#### [Task instructions]
From the entries below, gather each line containing the word "images".

#### [Data in this exercise]
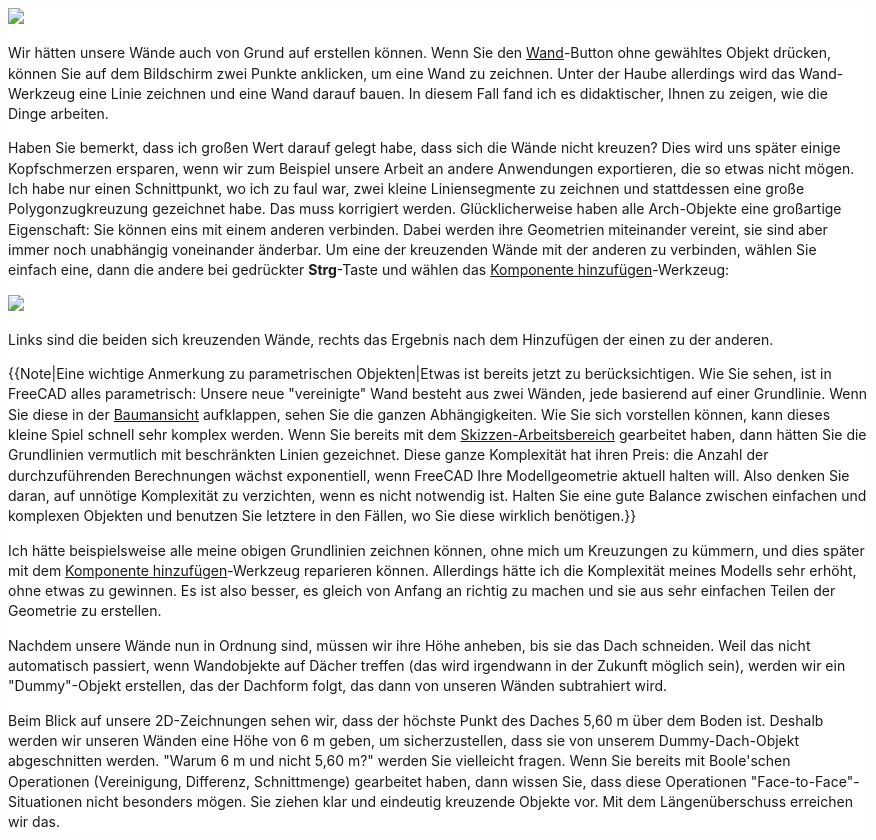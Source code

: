 ![](images/Arch_tutorial_04.jpg )

Wir hätten unsere Wände auch von Grund auf erstellen können. Wenn Sie den [Wand](Arch_Wall/de.md)-Button ohne gewähltes Objekt drücken, können Sie auf dem Bildschirm zwei Punkte anklicken, um eine Wand zu zeichnen. Unter der Haube allerdings wird das Wand-Werkzeug eine Linie zeichnen und eine Wand darauf bauen. In diesem Fall fand ich es didaktischer, Ihnen zu zeigen, wie die Dinge arbeiten.

Haben Sie bemerkt, dass ich großen Wert darauf gelegt habe, dass sich die Wände nicht kreuzen? Dies wird uns später einige Kopfschmerzen ersparen, wenn wir zum Beispiel unsere Arbeit an andere Anwendungen exportieren, die so etwas nicht mögen. Ich habe nur einen Schnittpunkt, wo ich zu faul war, zwei kleine Liniensegmente zu zeichnen und stattdessen eine große Polygonzugkreuzung gezeichnet habe. Das muss korrigiert werden. Glücklicherweise haben alle Arch-Objekte eine großartige Eigenschaft: Sie können eins mit einem anderen verbinden. Dabei werden ihre Geometrien miteinander vereint, sie sind aber immer noch unabhängig voneinander änderbar. Um eine der kreuzenden Wände mit der anderen zu verbinden, wählen Sie einfach eine, dann die andere bei gedrückter **Strg**-Taste und wählen das [Komponente hinzufügen](Arch_Add/de.md)-Werkzeug:

![](images/Arch_tutorial_05.jpg )

Links sind die beiden sich kreuzenden Wände, rechts das Ergebnis nach dem Hinzufügen der einen zu der anderen.


{{Note|Eine wichtige Anmerkung zu parametrischen Objekten|Etwas ist bereits jetzt zu berücksichtigen. Wie Sie sehen, ist in FreeCAD alles parametrisch: Unsere neue "vereinigte" Wand besteht aus zwei Wänden, jede basierend auf einer Grundlinie. Wenn Sie diese in der [Baumansicht](Document_structure.md) aufklappen, sehen Sie die ganzen Abhängigkeiten. Wie Sie sich vorstellen können, kann dieses kleine Spiel schnell sehr komplex werden. Wenn Sie bereits mit dem [Skizzen-Arbeitsbereich](Sketcher_Workbench/de.md) gearbeitet haben, dann hätten Sie die Grundlinien vermutlich mit beschränkten Linien gezeichnet. Diese ganze Komplexität hat ihren Preis: die Anzahl der durchzuführenden Berechnungen wächst exponentiell, wenn FreeCAD Ihre Modellgeometrie aktuell halten will. Also denken Sie daran, auf unnötige Komplexität zu verzichten, wenn es nicht notwendig ist. Halten Sie eine gute Balance zwischen einfachen und komplexen Objekten und benutzen Sie letztere in den Fällen, wo Sie diese wirklich benötigen.}}

Ich hätte beispielsweise alle meine obigen Grundlinien zeichnen können, ohne mich um Kreuzungen zu kümmern, und dies später mit dem [Komponente hinzufügen](Arch_Add/de.md)-Werkzeug reparieren können. Allerdings hätte ich die Komplexität meines Modells sehr erhöht, ohne etwas zu gewinnen. Es ist also besser, es gleich von Anfang an richtig zu machen und sie aus sehr einfachen Teilen der Geometrie zu erstellen.

Nachdem unsere Wände nun in Ordnung sind, müssen wir ihre Höhe anheben, bis sie das Dach schneiden. Weil das nicht automatisch passiert, wenn Wandobjekte auf Dächer treffen (das wird irgendwann in der Zukunft möglich sein), werden wir ein \"Dummy\"-Objekt erstellen, das der Dachform folgt, das dann von unseren Wänden subtrahiert wird.

Beim Blick auf unsere 2D-Zeichnungen sehen wir, dass der höchste Punkt des Daches 5,60 m über dem Boden ist. Deshalb werden wir unseren Wänden eine Höhe von 6 m geben, um sicherzustellen, dass sie von unserem Dummy-Dach-Objekt abgeschnitten werden. \"Warum 6 m und nicht 5,60 m?\" werden Sie vielleicht fragen. Wenn Sie bereits mit Boole\'schen Operationen (Vereinigung, Differenz, Schnittmenge) gearbeitet haben, dann wissen Sie, dass diese Operationen \"Face-to-Face\"-Situationen nicht besonders mögen. Sie ziehen klar und eindeutig kreuzende Objekte vor. Mit dem Längenüberschuss erreichen wir das.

#### [Solved problem]
: ![](images/Arch_tutorial_04.jpg )
![](images/Arch_tutorial_05.jpg )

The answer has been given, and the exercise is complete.